Supplied information:
★ ★ ★ ★ ★

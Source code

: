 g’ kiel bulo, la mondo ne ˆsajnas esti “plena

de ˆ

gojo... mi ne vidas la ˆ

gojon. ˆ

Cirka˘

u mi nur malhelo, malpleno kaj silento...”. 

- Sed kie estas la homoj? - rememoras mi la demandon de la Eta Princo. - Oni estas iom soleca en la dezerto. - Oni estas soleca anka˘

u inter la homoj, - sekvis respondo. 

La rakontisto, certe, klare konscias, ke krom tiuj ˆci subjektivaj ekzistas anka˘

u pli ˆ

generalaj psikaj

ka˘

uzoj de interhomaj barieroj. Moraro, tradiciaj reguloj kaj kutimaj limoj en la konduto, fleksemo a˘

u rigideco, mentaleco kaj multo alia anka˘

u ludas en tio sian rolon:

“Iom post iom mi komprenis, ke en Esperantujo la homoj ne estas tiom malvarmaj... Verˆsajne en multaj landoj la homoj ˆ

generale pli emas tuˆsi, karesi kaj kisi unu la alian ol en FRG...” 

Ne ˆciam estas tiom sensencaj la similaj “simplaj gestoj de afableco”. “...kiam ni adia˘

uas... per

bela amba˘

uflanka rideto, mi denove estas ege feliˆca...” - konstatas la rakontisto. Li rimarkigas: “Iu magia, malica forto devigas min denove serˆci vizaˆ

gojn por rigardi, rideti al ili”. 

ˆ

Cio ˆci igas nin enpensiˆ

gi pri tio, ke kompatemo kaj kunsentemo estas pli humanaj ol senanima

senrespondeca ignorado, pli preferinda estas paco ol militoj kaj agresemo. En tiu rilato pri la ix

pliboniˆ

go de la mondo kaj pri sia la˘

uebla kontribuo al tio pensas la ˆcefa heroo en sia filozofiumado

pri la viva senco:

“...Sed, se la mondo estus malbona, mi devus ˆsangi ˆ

★ ★ ★ ★ ★

What you need to do:
Reproduce each entry from the records above, character for character.

Answer box:
Source code

: g’ kiel bulo, la mondo ne ˆsajnas esti “plena

de ˆ

gojo... mi ne vidas la ˆ

gojon. ˆ

Cirka˘

u mi nur malhelo, malpleno kaj silento...”. 

- Sed kie estas la homoj? - rememoras mi la demandon de la Eta Princo. - Oni estas iom soleca en la dezerto. - Oni estas soleca anka˘

u inter la homoj, - sekvis respondo. 

La rakontisto, certe, klare konscias, ke krom tiuj ˆci subjektivaj ekzistas anka˘

u pli ˆ

generalaj psikaj

ka˘

uzoj de interhomaj barieroj. Moraro, tradiciaj reguloj kaj kutimaj limoj en la konduto, fleksemo a˘

u rigideco, mentaleco kaj multo alia anka˘

u ludas en tio sian rolon:

“Iom post iom mi komprenis, ke en Esperantujo la homoj ne estas tiom malvarmaj... Verˆsajne en multaj landoj la homoj ˆ

generale pli emas tuˆsi, karesi kaj kisi unu la alian ol en FRG...” 

Ne ˆciam estas tiom sensencaj la similaj “simplaj gestoj de afableco”. “...kiam ni adia˘

uas... per

bela amba˘

uflanka rideto, mi denove estas ege feliˆca...” - konstatas la rakontisto. Li rimarkigas: “Iu magia, malica forto devigas min denove serˆci vizaˆ

gojn por rigardi, rideti al ili”. 

ˆ

Cio ˆci igas nin enpensiˆ

gi pri tio, ke kompatemo kaj kunsentemo estas pli humanaj ol senanima

senrespondeca ignorado, pli preferinda estas paco ol militoj kaj agresemo. En tiu rilato pri la ix

pliboniˆ

go de la mondo kaj pri sia la˘

uebla kontribuo al tio pensas la ˆcefa heroo en sia filozofiumado

pri la viva senco:

“...Sed, se la mondo estus malbona, mi devus ˆsangi ˆ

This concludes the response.